Task. Your answer must contain each line of the data, copied exactly.

Exercise material.
Segment Open

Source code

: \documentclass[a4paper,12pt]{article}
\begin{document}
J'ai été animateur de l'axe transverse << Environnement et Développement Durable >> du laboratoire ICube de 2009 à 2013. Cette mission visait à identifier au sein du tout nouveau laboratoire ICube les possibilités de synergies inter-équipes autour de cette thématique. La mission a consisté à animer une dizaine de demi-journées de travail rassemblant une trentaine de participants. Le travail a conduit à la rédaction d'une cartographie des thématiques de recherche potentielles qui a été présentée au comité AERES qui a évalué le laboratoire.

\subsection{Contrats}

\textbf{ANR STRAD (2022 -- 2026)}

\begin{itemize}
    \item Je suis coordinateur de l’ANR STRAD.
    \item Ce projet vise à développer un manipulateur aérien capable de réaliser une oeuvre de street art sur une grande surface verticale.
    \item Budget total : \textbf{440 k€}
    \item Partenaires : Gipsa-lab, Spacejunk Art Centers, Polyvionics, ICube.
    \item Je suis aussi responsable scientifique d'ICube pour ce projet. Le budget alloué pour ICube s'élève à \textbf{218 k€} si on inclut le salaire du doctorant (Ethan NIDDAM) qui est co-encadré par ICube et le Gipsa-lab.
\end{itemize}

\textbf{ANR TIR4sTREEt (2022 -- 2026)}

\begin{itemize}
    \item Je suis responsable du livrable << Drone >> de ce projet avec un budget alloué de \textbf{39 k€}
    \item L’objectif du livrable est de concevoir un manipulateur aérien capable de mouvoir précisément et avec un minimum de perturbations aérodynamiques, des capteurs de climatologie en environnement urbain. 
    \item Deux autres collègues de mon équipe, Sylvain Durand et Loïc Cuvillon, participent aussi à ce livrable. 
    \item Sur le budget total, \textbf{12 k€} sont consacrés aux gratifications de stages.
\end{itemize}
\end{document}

Segment Closed

Exercise answer.
Source code

: \documentclass[a4paper,12pt]{article}
\begin{document}
J'ai été animateur de l'axe transverse << Environnement et Développement Durable >> du laboratoire ICube de 2009 à 2013. Cette mission visait à identifier au sein du tout nouveau laboratoire ICube les possibilités de synergies inter-équipes autour de cette thématique. La mission a consisté à animer une dizaine de demi-journées de travail rassemblant une trentaine de participants. Le travail a conduit à la rédaction d'une cartographie des thématiques de recherche potentielles qui a été présentée au comité AERES qui a évalué le laboratoire.

\subsection{Contrats}

\textbf{ANR STRAD (2022 -- 2026)}

\begin{itemize}
    \item Je suis coordinateur de l’ANR STRAD.
    \item Ce projet vise à développer un manipulateur aérien capable de réaliser une oeuvre de street art sur une grande surface verticale.
    \item Budget total : \textbf{440 k€}
    \item Partenaires : Gipsa-lab, Spacejunk Art Centers, Polyvionics, ICube.
    \item Je suis aussi responsable scientifique d'ICube pour ce projet. Le budget alloué pour ICube s'élève à \textbf{218 k€} si on inclut le salaire du doctorant (Ethan NIDDAM) qui est co-encadré par ICube et le Gipsa-lab.
\end{itemize}

\textbf{ANR TIR4sTREEt (2022 -- 2026)}

\begin{itemize}
    \item Je suis responsable du livrable << Drone >> de ce projet avec un budget alloué de \textbf{39 k€}
    \item L’objectif du livrable est de concevoir un manipulateur aérien capable de mouvoir précisément et avec un minimum de perturbations aérodynamiques, des capteurs de climatologie en environnement urbain. 
    \item Deux autres collègues de mon équipe, Sylvain Durand et Loïc Cuvillon, participent aussi à ce livrable. 
    \item Sur le budget total, \textbf{12 k€} sont consacrés aux gratifications de stages.
\end{itemize}
\end{document}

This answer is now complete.